If you’re employed in the oil industry, now might be a good time to let out a sigh of relief.
According to a new report out Thursday by Challenger, Gray & Christmas, a Chicago-based outplacement and career transitioning firm, job cuts related to oil prices are finally ebbing. In May, firms based in the United States planned just over 1,000 lay-offs that are attributable to the drop in oil prices. That’s a huge decline from April’s lay-off totals. In that month, firms blamed 20,675 job cuts on falling oil prices. In March, cheap oil accounted for 36,594 lay-offs, according to the firm. Year-to-date, declining oil prices are responsible for 69,304 job cuts, according to Thursday’s report.

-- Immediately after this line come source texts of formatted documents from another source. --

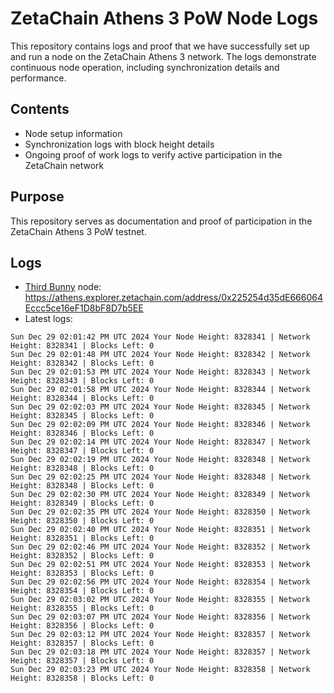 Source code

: # ZetaChain Athens 3 PoW Node Logs
This repository contains logs and proof that we have successfully set up and run a node on the ZetaChain Athens 3 network. The logs demonstrate continuous node operation, including synchronization details and performance.

## Contents
- Node setup information
- Synchronization logs with block height details
- Ongoing proof of work logs to verify active participation in the ZetaChain network

## Purpose
This repository serves as documentation and proof of participation in the ZetaChain Athens 3 PoW testnet.

## Logs

- [Third Bunny](https://thirdbunny.xyz/) node: https://athens.explorer.zetachain.com/address/0x225254d35dE666064Eccc5ce16eF1D8bF8D7b5EE
- Latest logs:
```
Sun Dec 29 02:01:42 PM UTC 2024 Your Node Height: 8328341 | Network Height: 8328341 | Blocks Left: 0
Sun Dec 29 02:01:48 PM UTC 2024 Your Node Height: 8328342 | Network Height: 8328342 | Blocks Left: 0
Sun Dec 29 02:01:53 PM UTC 2024 Your Node Height: 8328343 | Network Height: 8328343 | Blocks Left: 0
Sun Dec 29 02:01:58 PM UTC 2024 Your Node Height: 8328344 | Network Height: 8328344 | Blocks Left: 0
Sun Dec 29 02:02:03 PM UTC 2024 Your Node Height: 8328345 | Network Height: 8328345 | Blocks Left: 0
Sun Dec 29 02:02:09 PM UTC 2024 Your Node Height: 8328346 | Network Height: 8328346 | Blocks Left: 0
Sun Dec 29 02:02:14 PM UTC 2024 Your Node Height: 8328347 | Network Height: 8328347 | Blocks Left: 0
Sun Dec 29 02:02:19 PM UTC 2024 Your Node Height: 8328348 | Network Height: 8328348 | Blocks Left: 0
Sun Dec 29 02:02:25 PM UTC 2024 Your Node Height: 8328348 | Network Height: 8328348 | Blocks Left: 0
Sun Dec 29 02:02:30 PM UTC 2024 Your Node Height: 8328349 | Network Height: 8328349 | Blocks Left: 0
Sun Dec 29 02:02:35 PM UTC 2024 Your Node Height: 8328350 | Network Height: 8328350 | Blocks Left: 0
Sun Dec 29 02:02:40 PM UTC 2024 Your Node Height: 8328351 | Network Height: 8328351 | Blocks Left: 0
Sun Dec 29 02:02:46 PM UTC 2024 Your Node Height: 8328352 | Network Height: 8328352 | Blocks Left: 0
Sun Dec 29 02:02:51 PM UTC 2024 Your Node Height: 8328353 | Network Height: 8328353 | Blocks Left: 0
Sun Dec 29 02:02:56 PM UTC 2024 Your Node Height: 8328354 | Network Height: 8328354 | Blocks Left: 0
Sun Dec 29 02:03:02 PM UTC 2024 Your Node Height: 8328355 | Network Height: 8328355 | Blocks Left: 0
Sun Dec 29 02:03:07 PM UTC 2024 Your Node Height: 8328356 | Network Height: 8328356 | Blocks Left: 0
Sun Dec 29 02:03:12 PM UTC 2024 Your Node Height: 8328357 | Network Height: 8328357 | Blocks Left: 0
Sun Dec 29 02:03:18 PM UTC 2024 Your Node Height: 8328357 | Network Height: 8328357 | Blocks Left: 0
Sun Dec 29 02:03:23 PM UTC 2024 Your Node Height: 8328358 | Network Height: 8328358 | Blocks Left: 0
```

“Oil prices are starting to stabilize. Exploration and extraction companies responded quickly to the drop in prices, but they are likely to be careful about cutting too deeply, as they will need workers on hand when demand inevitably increases. Unless, there is another severe drop in the price of oil, we probably will not see another surge in oil-related job cuts this year,” said John A. Challenger, chief executive officer of Challenger, Gray & Christmas, said in the report.
In April, oil-rich North Dakota, which has seen tremendous job growth thanks to the fracking revolution, was the only state with a significant year-over-year increase in unemployment, according to Bureau of Labor Statistics’s latest unemployment report. In April, joblessness there rose 0.4% from the same month in 2014, an increase that was likely due to job reductions in the oil industry.
While the report by Challenger, Gray & Christmas is good news for U.S. oil workers, it’s very much the opposite for the Organization of Petroleum Exporting Countries, whose ministers are meeting in Vienna today and tomorrow to decide on how much oil to pump for the next six months.
The Saudi-led cartel that supplies over a third of the world’s oil triggered last year’s price collapse by refusing to cut its output, in an effort to stop U.S. shale producers eating away its market share and its power to dictate world prices. Most observers expect it to leave output unchanged again, as there’s no consensus on who should cut production in order to squeeze prices back up.